This was Cicero's opportunity. While all Rome lay crushed and silent at Sulla's feet, this young advocate alone dared to set himself in opposition to the Regent's pleasure. In the first five minutes of his speech Cicero had cast away all disguise, and grappled openly with Chrysogonus.

"Chrysogonus asks you, gentlemen of the jury, that forasmuch as he has made himself master of so ample a fortune, which belongs by right to another man, and forasmuch as he is hindered and hampered in the enjoyment of that fortune by the fact that Sextus Roscius lives, he asks you, I say, to relieve his mind from every shade of doubt and anxiety. While Roscius is a citizen, he does not think that he can keep hold of Roscius' rich and splendid inheritance; if only Roscius be condemned and cast forth from society, then he hopes that he may be able to squander in luxury and profusion that which he has won by crime. He begs you, gentlemen, to pluck from his bosom this rooted distrust which frets and plagues him night and day, and to lend yourselves to secure him his ill-gotten gain."[20]

Cicero modestly ascribes it to his own obscurity that he is privileged to appear as the champion of such a cause, while all the leading advocates shrank from the undertaking; "my plain-speaking may be unobserved because I have as yet no pretensions to be a statesman, or it may be pardoned in consideration of my youth—though, to be sure, the notion of pardoning and even the practice of judging has faded from the memory of the Republic."[21] That day was the last on which Cicero could plead the security of insignificance. He left the court a man of mark in Rome. He had done more than save his client; he had given voice to feelings which all the world must needs smother in silence; he had struck a keynote which vibrated in a thousand hearts, sick of bloodshed and robbery and terror.

All this required not only great boldness but great skill.

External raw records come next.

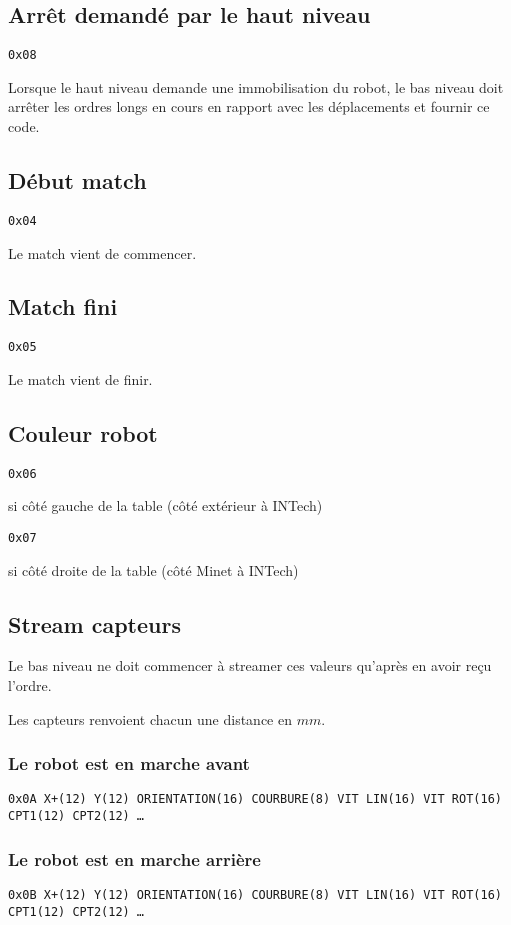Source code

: \documentclass[a4paper, 12pt]{article}
\begin{document}
\subsection{Arrêt demandé par le haut niveau}
    \texttt{0x08}
    
Lorsque le haut niveau demande une immobilisation du robot, le bas niveau doit arrêter les ordres longs en cours en rapport avec les déplacements et fournir ce code.
    
\subsection{Début match}
    \texttt{0x04}

Le match vient de commencer.
    
\subsection{Match fini}
    \texttt{0x05}
    
Le match vient de finir.
    
\subsection{Couleur robot}
    \texttt{0x06}
    
    si côté gauche de la table (côté extérieur à INTech)
    
    \texttt{0x07}
    
    si côté droite de la table (côté Minet à INTech)
    
\subsection{Stream capteurs}

Le bas niveau ne doit commencer à streamer ces valeurs qu'après en avoir reçu l'ordre.

Les capteurs renvoient chacun une distance en $mm$.

\subsubsection{Le robot est en marche avant}
    \texttt{0x0A X+(12) Y(12) ORIENTATION(16) COURBURE(8) VIT  LIN(16) VIT  ROT(16) CPT1(12) CPT2(12) …}
    
\subsubsection{Le robot est en marche arrière}
    \texttt{0x0B X+(12) Y(12) ORIENTATION(16) COURBURE(8) VIT  LIN(16) VIT  ROT(16) CPT1(12) CPT2(12) …}
\end{document}

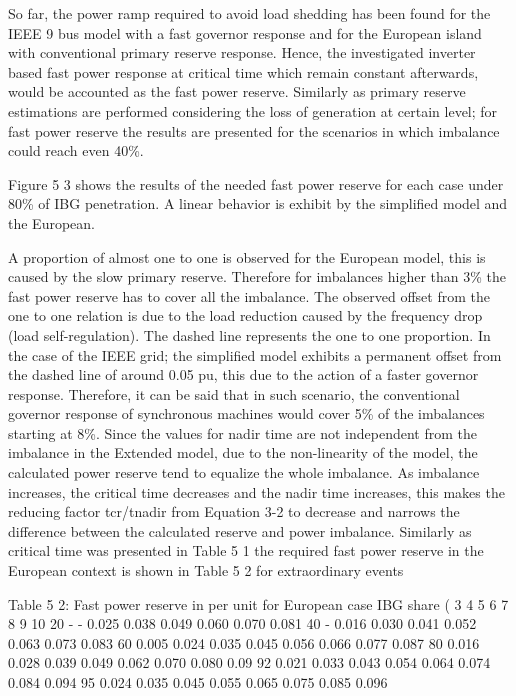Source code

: So far, the power ramp required to avoid load shedding has been found for the IEEE 9 bus model with a fast governor response and for the European island with conventional primary reserve response. Hence, the investigated inverter based fast power response at critical time which remain constant afterwards, would be accounted as the fast power reserve. Similarly as primary reserve estimations are performed considering the loss of generation at certain level; for fast power reserve the results are presented for the scenarios in which imbalance could reach even 40\%.

 Figure 5 3 shows the results of the needed fast power reserve for each case under 80\% of IBG penetration. A linear behavior is exhibit by the simplified model and the European.

A proportion of almost one to one is observed for the European model, this is caused by the slow primary reserve. Therefore for imbalances higher than 3\% the fast power reserve has to cover all the imbalance. The observed offset from the one to one relation is due to the load reduction caused by the frequency drop (load self-regulation). The dashed line represents the one to one proportion. In the case of the IEEE grid; the simplified model exhibits a permanent offset from the dashed line of around 0.05 pu, this due to the action of a faster governor response. Therefore, it can be said that in such scenario, the conventional governor response of synchronous machines would cover 5\% of the imbalances starting at 8\%. Since the values for nadir time are not independent from the imbalance in the Extended model, due to the non-linearity of the model, the calculated power reserve tend to equalize the whole imbalance. As imbalance increases, the critical time decreases and the nadir time increases, this makes the reducing factor tcr/tnadir from Equation 3-2 to decrease and narrows the difference between the calculated reserve and power imbalance.
Similarly as critical time was presented in Table 5 1 the required fast power reserve in the European context is shown in Table 5 2 for extraordinary events



Table 5 2: Fast power reserve in per unit for European case
IBG share (%
	3	4	5	6	7	8	9	10
20	-	-	0.025	0.038	0.049	0.060	0.070	0.081
40	-	0.016	0.030	0.041	0.052	0.063	0.073	0.083
60	0.005	0.024	0.035	0.045	0.056	0.066	0.077	0.087
80	0.016	0.028	0.039	0.049	0.062	0.070	0.080	0.09
92	0.021	0.033	0.043	0.054	0.064	0.074	0.084	0.094
95	0.024	0.035	0.045	0.055	0.065	0.075	0.085	0.096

He was pleading before a bench of senators, newly re-established in the law-courts by Sulla, who would not be likely to tolerate from a young man of equestrian family anything which implied disapproval of the Restoration or disrespect towards the government. Nevertheless, with the instinct of a great pleader, Cicero seems to have felt the pulse of the jury as he proceeded. He begins by protesting that he will touch on politics only so far as is absolutely necessary for his case; he ends by claiming that he may speak not only for his client but for himself. "On what seems to me shameful and intolerable, on what, as I think, will touch us all unless we provide against it, on this I will make my utterance in all the sincerity of my heart and from all the bitterness of my soul."[22]

Of Sulla himself, whose carelessness and indifference allows creatures like Chrysogonus to batten on the Commonwealth, Cicero speaks with an apparent respect which really covers the sharpest censure. "Rascally freedmen," he says,[23] "always try to throw the responsibility for their misdeeds on their patron; but all the world knows that many things have been done, of which Sulla is only half aware. Are we to approve then, if some such acts are passed over because he does not know about them? We cannot approve; but it cannot be helped. Jupiter reigns above; yet we have men injured, and cities ruined, and crops lost by hurricanes or floods or extremes of heat and cold. We do not attribute these mischiefs to the intention of the god, but to the force of circumstances and to the magnitude of the universe over which he has to preside, while we acknowledge his hand in the blessings we receive. And so it is with Sulla."

But if Cicero affects to screen Sulla under this contemptuous apology, he condescends to no half-measures when he deals with his favourite.

"Let the leaders of the party look to it, whether this be not a sad and shameful conclusion, that those who could not bear to see the Roman Knights in the pride of place,[24] should brook the tyranny of this vile slave. Hitherto, gentlemen of the jury, this tyranny has been exercised in other spheres. Now you see what path it is shaping for itself, at what goal it aims; it aims at your honour, your oath, your verdict, that is to say, at almost all that remains sound and uncontaminated in the State. Think, that on that judgment-seat Chrysogonus believes that he will work his will, that here too he can hold sway. O the misery and the bitterness of it! It is not that I fear that he will have such power. What cuts me to the quick is that he has presumed, that he has hoped to compass, by means of such a bench as that which I see before me, the condemnation of an innocent man. That is the burden of my complaint. Was it for this that the nobility aroused itself and won back the State at the point of the sword? Was it in order that the menials and lackeys of the great should be able to harry the goods and the honour of us and you alike?"[25]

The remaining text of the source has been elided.